Charities, the National Rheumatoid Arthritis Society and Arthritis Care have called on the health authorities to ensure that the funds available to access new treatments official guidelines, along with other measures. This campaign comes at time when there is growing concerns regarding the lack of trained staff to treat arthritis in Scotland as compared to other places in UK. They want every primary care trust to have a rheumatology team to assess patients and cash for recommended drugs.
It has been reported that there have been a series of meetings conducted by the
Scottish Society for Rheumatology to discuss the urgent need for consultants, nurses and allied health professionals. It was found in a survey that was conducted that on taking into account time rheumatologists also contributed to general medicine, there was the equivalent of almost 30 full-time consultant specialists in other parts of UK.

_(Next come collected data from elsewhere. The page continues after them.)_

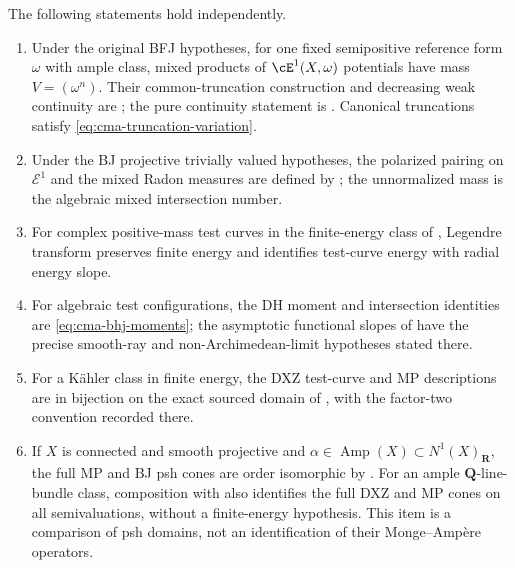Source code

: \noindent\begin{minipage}{\linewidth}
\begin{theorem}\label{thm:cma-finite-energy-ledger}
The following statements hold independently.
\begin{enumerate}
\item Under the original BFJ hypotheses, for one fixed semipositive reference form $\omega$ with ample class, mixed products of $\cE^1(X,\omega)$ potentials have mass $V=(\omega^n)$. Their common-truncation construction and decreasing weak continuity are ; the pure continuity statement is \cite[Proposition~6.9]{BFJ15}. Canonical truncations satisfy \eqref{eq:cma-truncation-variation}.

\item Under the BJ projective trivially valued hypotheses, the polarized
pairing on $\mathcal E^1$ and the mixed Radon measures are defined by
\cite[Theorem~7.18 and Proposition~7.19]{BJ22}; the unnormalized mass is the
algebraic mixed intersection number.

\item For complex positive-mass test curves in the finite-energy class of
, Legendre transform preserves finite
energy and identifies test-curve energy with radial energy slope.

\item For algebraic test configurations, the DH moment and intersection
identities are \eqref{eq:cma-bhj-moments}; the asymptotic functional slopes
of \cite[Theorem~3.6]{BHJ19} have the precise smooth-ray and
non-Archimedean-limit hypotheses stated there.

\item For a K\"ahler class in finite energy, the DXZ test-curve and MP
descriptions are in bijection on the exact sourced domain of
, with the factor-two convention
recorded there.

\item If $X$ is connected and smooth projective and
$\alpha\in\operatorname{Amp}(X)\subset N^1(X)_{\mathbf R}$, the full MP
and BJ psh cones are order isomorphic by
.  For an ample
$\mathbf Q$-line-bundle class, composition with 
also identifies the full DXZ and MP cones on all semivaluations, without a
finite-energy hypothesis.  This item is a comparison of psh domains, not an
identification of their Monge--Amp\`ere operators.
\end{enumerate}
\par
\end{theorem}
\end{minipage}\par

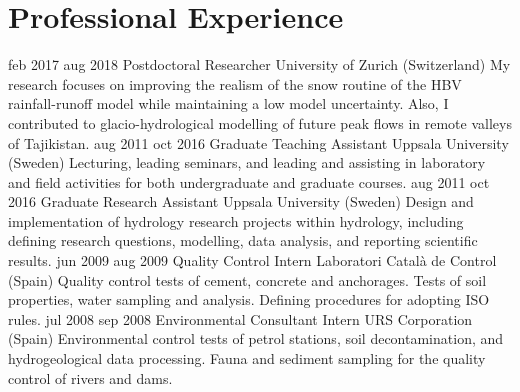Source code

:     \section{Professional Experience}
        \position
            {feb 2017 \textemdash{} aug 2018}
            {Postdoctoral Researcher}
            {University of Zurich (Switzerland)}
            {My research focuses on improving the realism of the snow routine of the HBV rainfall-runoff model while maintaining a low model uncertainty. Also, I contributed to glacio-hydrological modelling of future peak flows in remote valleys of Tajikistan.}
        \position
            {aug 2011 \textemdash{} oct 2016}
            {Graduate Teaching Assistant}
            {Uppsala University (Sweden)}
            {Lecturing, leading seminars, and leading and assisting in laboratory and field activities for both undergraduate and graduate courses.}
        \position
            {aug 2011 \textemdash{} oct 2016}
            {Graduate Research Assistant}
            {Uppsala University (Sweden)}
            {Design and implementation of hydrology research projects within hydrology, including defining research questions, modelling, data analysis, and reporting scientific results.}
        \position
            {jun 2009 \textemdash{} aug 2009}
            {Quality Control Intern}
            {Laboratori Català de Control (Spain)}
            {Quality control tests of cement, concrete and anchorages. Tests of soil properties, water sampling and analysis. Defining procedures for adopting ISO rules.}
        \position
            {jul 2008 \textemdash{} sep 2008}
            {Environmental Consultant Intern}
            {URS Corporation (Spain)}
            {Environmental control tests of petrol stations, soil decontamination, and hydrogeological data processing. Fauna and sediment sampling for the quality control of rivers and dams.}
\fi

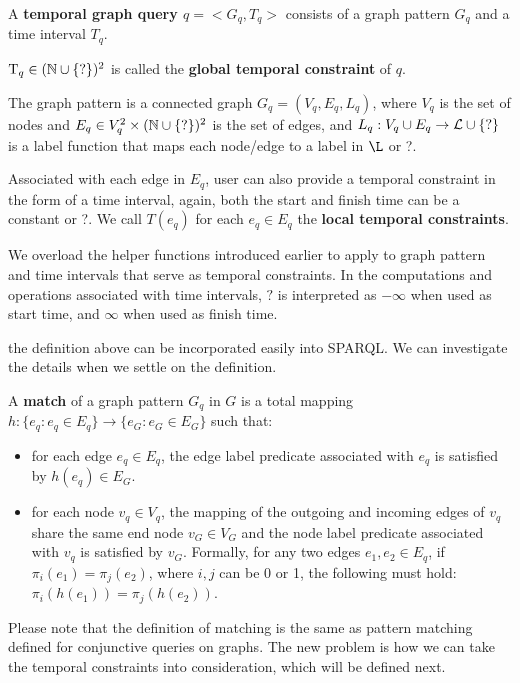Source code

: \begin{defn}
  A {\bf temporal graph query $q = <G_q, T_q>$} consists of a graph pattern
  $G_q$ and a time interval $T_q$.

$\text{T}_q \in (\mathbb{N} \cup \{?\})^2$ is  called the {\bf global temporal constraint} of $q$.

The graph pattern is a connected graph $G_q = (V_q, E_q, L_q)$, where $V_q$ is the
set of nodes and $E_q \in V_q^2 \times (\mathbb{N} \cup \{?\})^2$ is the set of edges, and $L_q: V_q \cup E_q \rightarrow \mathcal{L} \cup \{?\}$ is a label function  that maps each
node/edge to a label in $\L$ or ?. 

Associated with each edge in $E_q$, user can also provide a temporal constraint 
in the form of a time interval, again, both the start and finish time can be a constant or ?.
We call  $T(e_q)$ for each $e_q \in E_q$ the {\bf local temporal constraints}.
\end{defn}

We overload the helper functions introduced earlier to apply to graph pattern
and time intervals that serve as temporal constraints. In the computations and operations associated with time intervals, $?$ is interpreted as $-\infty$ when used as start time, and $\infty$ when used as finish time. 

 the definition above can be incorporated easily into
SPARQL. We can investigate the details when we settle on the definition.

\begin{defn}
  \label{defn:match}
  A {\bf match} of a graph pattern $G_q$ in $G$ is a total mapping $h: \{e_q: e_q
  \in E_q\} \rightarrow \{e_G: e_G \in E_G\} $ such that:

  \begin{itemize}
    \item for each edge $e_q \in E_q$, the edge label predicate associated with
      $e_q$ is satisfied by $h(e_q) \in E_G$.
    \item for each node $v_q \in V_q$, the mapping of the outgoing and incoming
      edges of $v_q$ share the same end node $v_G \in V_G$ and the node label
      predicate associated with $v_q$ is satisfied by $v_G$. Formally, for any
      two edges $e_1, e_2 \in E_q$, if $\pi_i(e_1) = \pi_j(e_2)$, where $i ,j$
      can be 0 or 1, the following must hold: $\pi_i(h(e_1)) = \pi_j(h(e_2))$.
\end{itemize}
\end{defn}

Please note that the definition of matching is the same as pattern matching
defined for conjunctive queries on graphs. The new problem is how we can take the
temporal constraints into consideration, which will be defined next.

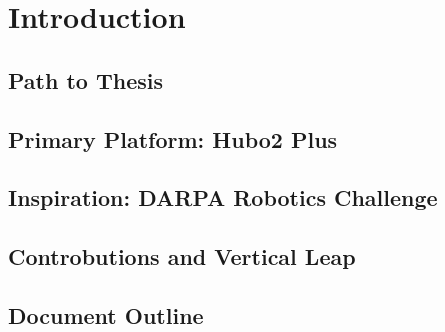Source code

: \chapter{Introduction}
	


	\section{Path to Thesis}\label{sec:roadmap}	
		

	\section{Primary Platform: Hubo2 Plus}\label{sec:hubo}
			




	\section{Inspiration: DARPA Robotics Challenge}\label{sec:drc}
    		

    	\section{Controbutions and Vertical Leap}
		


	
	\section{Document Outline} 
	
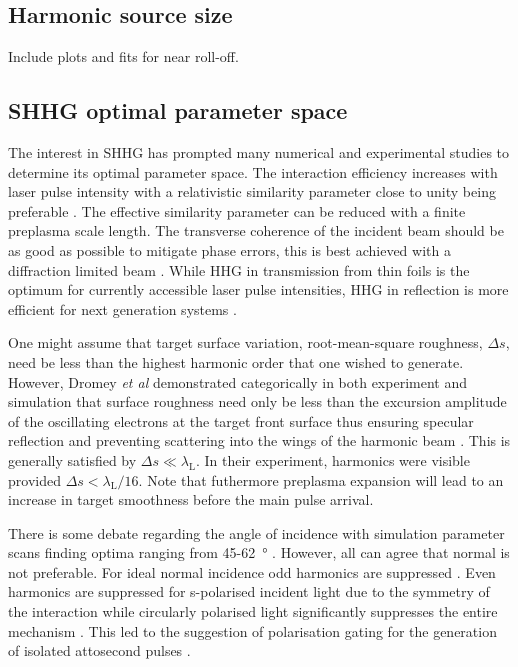 \subsection{Harmonic source size}
Include plots and fits for near roll-off.

\subsection{SHHG optimal parameter space}
The interest in SHHG has prompted many numerical and experimental studies to determine its optimal parameter space. The interaction efficiency increases with laser pulse intensity \cite{pukhovRelativisticHighHarmonics2009, edwardsXRayEmissionEffectiveness2020} with a relativistic similarity parameter close to unity being preferable \cite{edwardsXRayEmissionEffectiveness2020, gonoskovUltrarelativisticNanoplasmonicsRoute2011}. The effective similarity parameter can be reduced with a finite preplasma scale length. The transverse coherence of the incident beam should be as good as possible to mitigate phase errors, this is best achieved with a diffraction limited beam \cite{dromeyHighHarmonicGeneration2006}. While HHG in transmission from thin foils is the optimum for currently accessible laser pulse intensities, HHG in reflection is more efficient for next generation systems \cite{edwardsElectronNanobunchWidthDominatedSpectralPower2020}. 

One might assume that target surface variation, root-mean-square roughness, $\Delta s$, need be less than the highest harmonic order that one wished to generate. However, Dromey \textit{et al} demonstrated categorically in both experiment and simulation that surface roughness need only be less than the excursion amplitude of the oscillating electrons at the target front surface thus ensuring specular reflection and preventing scattering into the wings of the harmonic beam \cite{dromeyDiffractionlimitedPerformanceFocusing2009}. This is generally satisfied by $\Delta s \ll \lambda_\mathrm{L}$. In their experiment, harmonics were visible provided $\Delta s < \lambda_\mathrm{L}/16$. Note that futhermore preplasma expansion will lead to an increase in target smoothness before the main pulse arrival. 

There is some debate regarding the angle of incidence with simulation parameter scans finding optima ranging from 45-\qty{62}{\degree} \cite{edwardsXRayEmissionEffectiveness2020, thauryHighorderHarmonicAttosecond2010, gonoskovUltrarelativisticNanoplasmonicsRoute2011}. However, all can agree that normal is not preferable. For ideal normal incidence odd harmonics are suppressed \cite{lichtersShortpulseLaserHarmonics1996}. Even harmonics are suppressed for s-polarised incident light due to the symmetry of the interaction \cite{dollarEnhancedLaserAbsorption2017} while circularly polarised light significantly suppresses the entire mechanism \cite{savinAttosecondscaleAbsorptionExtreme2017}. This led to the suggestion of polarisation gating for the generation of isolated attosecond pulses \cite{yeungDependenceLaserDrivenCoherent2014}. 

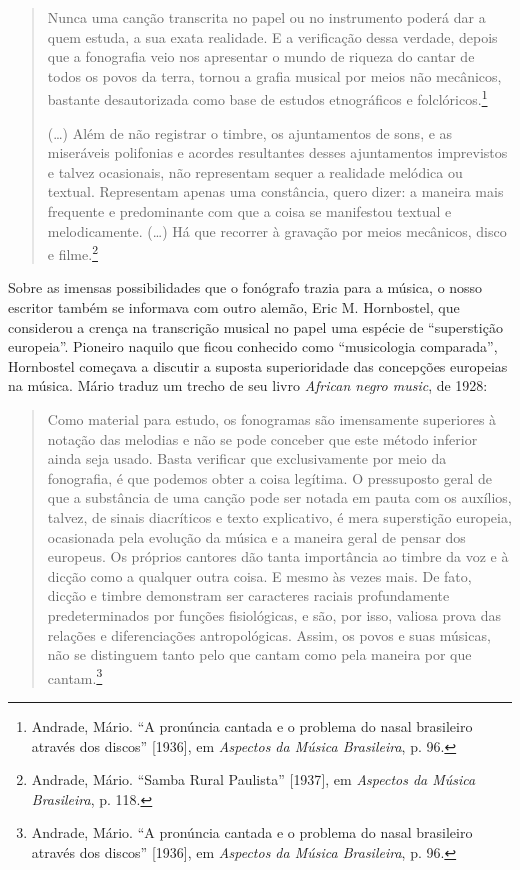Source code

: \begin{quote}
Nunca uma canção transcrita no papel ou no instrumento poderá dar a quem
estuda, a sua exata realidade. E a verificação dessa verdade, depois que
a fonografia veio nos apresentar o mundo de riqueza do cantar de todos
os povos da terra, tornou a grafia musical por meios não mecânicos,
bastante desautorizada como base de estudos etnográficos e
folclóricos.\footnote{Andrade, Mário. ``A pronúncia cantada e o problema
  do nasal brasileiro através dos discos'' {[}1936{]}, em \emph{Aspectos
  da Música Brasileira}, p. 96.}

(\ldots{}) Além de não registrar o timbre, os ajuntamentos de sons, e as miseráveis
polifonias e acordes resultantes desses ajuntamentos imprevistos e
talvez ocasionais, não representam sequer a realidade melódica ou
textual. Representam apenas uma constância, quero dizer: a maneira mais
frequente e predominante com que a coisa se manifestou textual e
melodicamente. (\ldots{}) Há que recorrer à gravação por meios mecânicos,
disco e filme.\footnote{Andrade, Mário. ``Samba Rural Paulista''
  {[}1937{]}, em \emph{Aspectos da Música Brasileira}, p. 118.}
\end{quote}

Sobre as imensas possibilidades que o fonógrafo trazia para a música, o
nosso escritor também se informava com outro alemão, Eric M. Hornbostel,
que considerou a crença na transcrição musical no papel uma espécie de
``superstição europeia''. Pioneiro naquilo que ficou conhecido como
``musicologia comparada'', Hornbostel começava a discutir a suposta
superioridade das concepções europeias na música. Mário traduz um trecho
de seu livro \emph{African negro music}, de 1928:

\begin{quote}
Como material para estudo, os fonogramas são imensamente superiores à
notação das melodias e não se pode conceber que este método inferior
ainda seja usado. Basta verificar que exclusivamente por meio da \label{ref1}
fonografia, é que podemos obter a coisa legítima. O pressuposto geral de
que a substância de uma canção pode ser notada em pauta com os auxílios,
talvez, de sinais diacríticos e texto explicativo, é mera superstição
europeia, ocasionada pela evolução da música e a maneira geral de pensar
dos europeus. Os próprios cantores dão tanta importância ao timbre da
voz e à dicção como a qualquer outra coisa. E mesmo às vezes mais. De
fato, dicção e timbre demonstram ser caracteres raciais profundamente
predeterminados por funções fisiológicas, e são, por isso, valiosa prova
das relações e diferenciações antropológicas. Assim, os povos e suas
músicas, não se distinguem tanto pelo que cantam como pela maneira por
que cantam.\footnote{Andrade, Mário. ``A pronúncia cantada e o problema
  do nasal brasileiro através dos discos'' {[}1936{]}, em \emph{Aspectos
  da Música Brasileira}, p. 96.}
\end{quote}

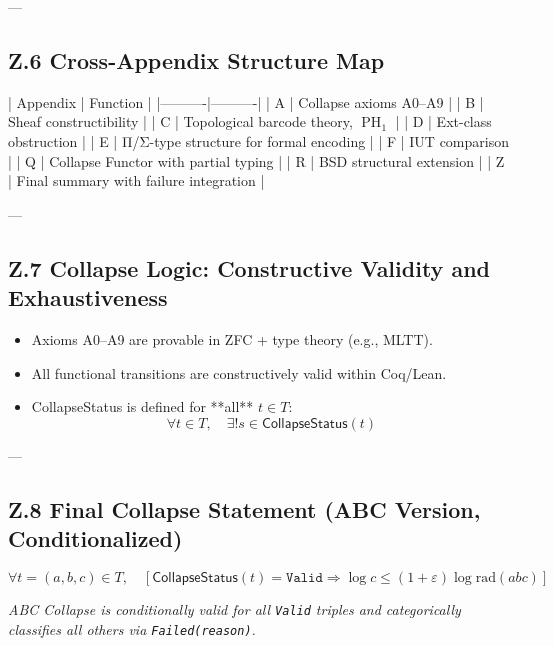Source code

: \documentclass[11pt]{article}
\DeclareMathOperator{\PH}{PH}
\begin{document}
---

\subsection*{Z.6 Cross-Appendix Structure Map}

| Appendix | Function |
|----------|----------|
| A | Collapse axioms A0–A9 |
| B | Sheaf constructibility |
| C | Topological barcode theory, \( \PH_1 \) |
| D | Ext-class obstruction |
| E | Π/Σ-type structure for formal encoding |
| F | IUT comparison |
| Q | Collapse Functor with partial typing |
| R | BSD structural extension |
| Z | Final summary with failure integration |

---

\subsection*{Z.7 Collapse Logic: Constructive Validity and Exhaustiveness}

\begin{itemize}
  \item Axioms A0–A9 are provable in ZFC + type theory (e.g., MLTT).
  \item All functional transitions are constructively valid within Coq/Lean.
  \item CollapseStatus is defined for **all** \( t \in T \):  
  \[
  \forall t \in T,\quad \exists! s \in \mathsf{CollapseStatus}(t)
  \]
\end{itemize}

---

\subsection*{Z.8 Final Collapse Statement (ABC Version, Conditionalized)}

\[
\forall t = (a,b,c) \in T,\quad
\left[
  \mathsf{CollapseStatus}(t) = \texttt{Valid}
  \Rightarrow
  \log c \leq (1+\varepsilon)\log \mathrm{rad}(abc)
\right]
\]

\begin{center}
\textit{ABC Collapse is conditionally valid for all \texttt{Valid} triples and categorically classifies all others via \texttt{Failed(reason)}.}
\end{center}
\end{document}
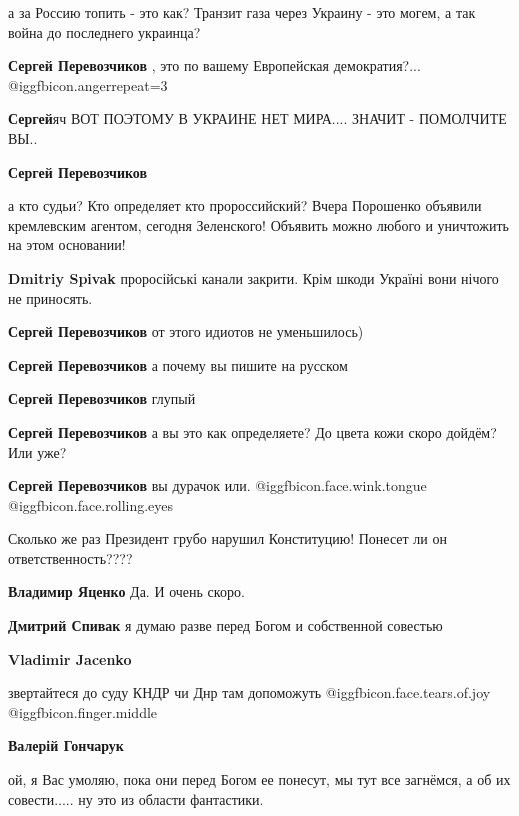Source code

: \begin{itemize}
\begin{itemize}
а за Россию топить - это как? Транзит газа через Украину - это могем, а так
война до последнего украинца?

\textbf{Сергей Перевозчиков} , это по вашему Европейская демократия?... @igg{fbicon.anger}{repeat=3} 

\textbf{Сергей}яч ВОТ ПОЭТОМУ В УКРАИНЕ НЕТ МИРА.... ЗНАЧИТ - ПОМОЛЧИТЕ ВЫ..

\textbf{Сергей Перевозчиков} 

а кто судьи? Кто определяет кто пророссийский? Вчера Порошенко объявили
кремлевским агентом, сегодня Зеленского! Объявить можно любого и уничтожить на
этом основании!

\textbf{Dmitriy Spivak} проросійські канали закрити. Крім шкоди Україні вони нічого не приносять.

\textbf{Сергей Перевозчиков} от этого идиотов не уменьшилось)

\textbf{Сергей Перевозчиков} а почему вы пишите на русском

\textbf{Сергей Перевозчиков} глупый

\textbf{Сергей Перевозчиков} а вы это как определяете? До цвета кожи скоро дойдём? Или уже?

\textbf{Сергей Перевозчиков} вы дурачок или.  @igg{fbicon.face.wink.tongue}  @igg{fbicon.face.rolling.eyes} 

\end{itemize} %


Сколько же раз Президент грубо нарушил Конституцию! Понесет ли он
ответственность????

\begin{itemize} %
\textbf{Владимир Яценко} Да. И очень скоро.

\textbf{Дмитрий Спивак} я думаю разве перед Богом и собственной совестью

\textbf{Vladimir Jacenko} 

звертайтеся до суду КНДР чи Днр там допоможуть  @igg{fbicon.face.tears.of.joy}
@igg{fbicon.finger.middle} 

\textbf{Валерій Гончарук} 

ой, я Вас умоляю, пока они перед Богом ее понесут, мы тут все загнёмся, а об их
совести..... ну это из области фантастики.


\end{itemize}
\end{itemize}
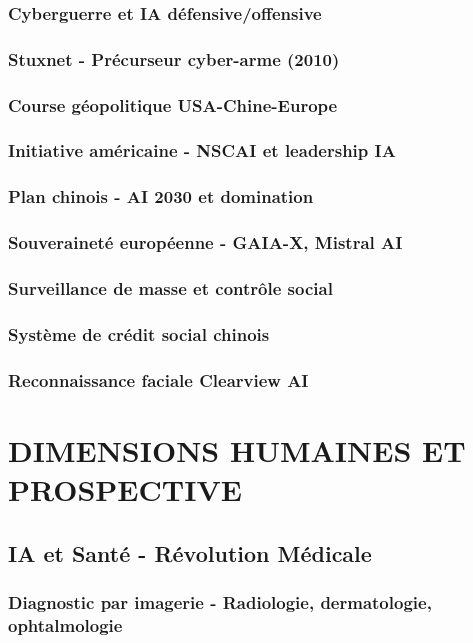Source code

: \documentclass[12pt,a4paper]{book}
\begin{document}
\section{Cyberguerre et IA défensive/offensive}
\section{Stuxnet - Précurseur cyber-arme (2010)}
\section{Course géopolitique USA-Chine-Europe}
\section{Initiative américaine - NSCAI et leadership IA}
\section{Plan chinois - AI 2030 et domination}
\section{Souveraineté européenne - GAIA-X, Mistral AI}
\section{Surveillance de masse et contrôle social}
\section{Système de crédit social chinois}
\section{Reconnaissance faciale Clearview AI}

\part{DIMENSIONS HUMAINES ET PROSPECTIVE}

\chapter{IA et Santé - Révolution Médicale}
\section{Diagnostic par imagerie - Radiologie, dermatologie, ophtalmologie}
\end{document}
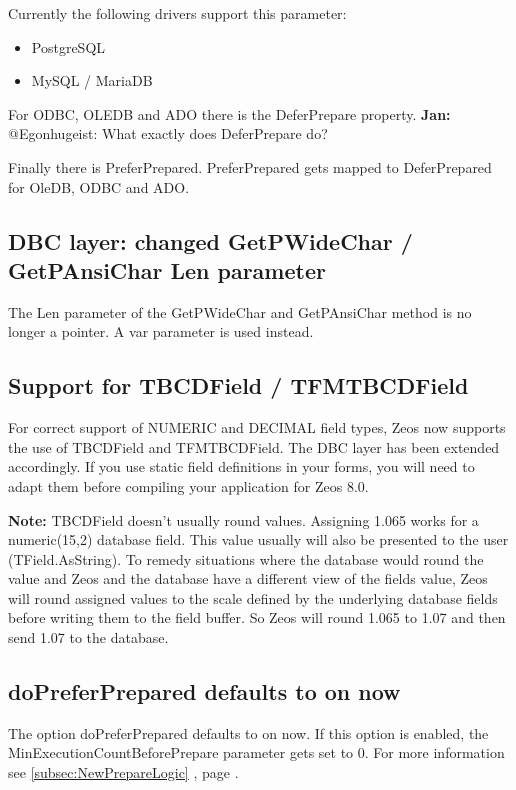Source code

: \documentclass[a4paper,12pt,oneside]{article}
\begin{document}
Currently the following drivers support this parameter:
\begin{itemize}
  \item PostgreSQL
	\item MySQL / MariaDB
\end{itemize}

For ODBC, OLEDB and ADO there is the DeferPrepare property.
\textbf{Jan:} @Egonhugeist: What exactly does DeferPrepare do?

Finally there is PreferPrepared.
PreferPrepared gets mapped to DeferPrepared for OleDB, ODBC and ADO.

\subsection{DBC layer: changed GetPWideChar / GetPAnsiChar Len parameter}
The Len parameter of the GetPWideChar and GetPAnsiChar method is no longer a pointer.
A var parameter is used instead.

\subsection{Support for TBCDField / TFMTBCDField}
For correct support of NUMERIC and DECIMAL field types, Zeos now supports the use of TBCDField and TFMTBCDField.
The DBC layer has been extended accordingly.
If you use static field definitions in your forms, you will need to adapt them before compiling your application for Zeos 8.0.

\textbf{Note:}
TBCDField doesn't usually round values.
Assigning 1.065 works for a numeric(15,2) database field.
This value usually will also be presented to the user (TField.AsString).
To remedy situations where the database would round the value and Zeos and the database have a different view of the fields value, Zeos will round assigned values to the scale defined by the underlying database fields before writing them to the field buffer.
So Zeos will round 1.065 to 1.07 and then send 1.07 to the database.

\subsection{doPreferPrepared defaults to on now}
The option doPreferPrepared defaults to on now.
If this option is enabled, the MinExecutionCountBeforePrepare parameter gets set to 0.
For more information see \ref{subsec:NewPrepareLogic} , page \pageref{subsec:NewPrepareLogic}.
\end{document}

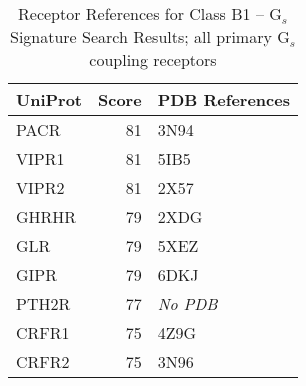 \begin{table}[!h]

\caption{\label{tab:b1-gs-references}Receptor References for Class B1 – G$_{s}$ Signature Search Results; all primary G$_{s}$ coupling receptors}
\centering
\begin{tabular}{lrl}
\toprule
UniProt & Score & PDB References\\
\midrule
PACR & 81 & 3N94\\
VIPR1 & 81 & 5IB5\\
VIPR2 & 81 & 2X57\\
GHRHR & 79 & 2XDG\\
GLR & 79 & 5XEZ\\
GIPR & 79 & 6DKJ\\
PTH2R & 77 & \textit{No PDB}\\
CRFR1 & 75 & 4Z9G\\
CRFR2 & 75 & 3N96\\
\bottomrule
\end{tabular}
\end{table}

Dr Malcolm Steven, president of the society, said, "This is less than half the provision recommended by the British Society for Rheumatology which is itself frugal by Western European and North American standards. There is also considerable regional variation within Scotland and even allowing for cross boundary flow (patients receiving treatment in neighbouring health boards) two thirds of mainland boards have half the recommended provision or less. The shortfall is not made good by other health professionals . . . and all areas report shortages of rheumatology specialist nurses."
Campaigners have also warned that women are being largely neglected in their treatment of the condition. As many as ten woman MPs including Theresa May have joined with the 'arthritis charities' to push for a boost in funding and access to the latest treatment. Speaking at yesterday's campaign launch, Ailsa Bosworth of the National Society for Rheumatoid Arthritis said, "Women's voices need to be heard in the battle against this devastating disease."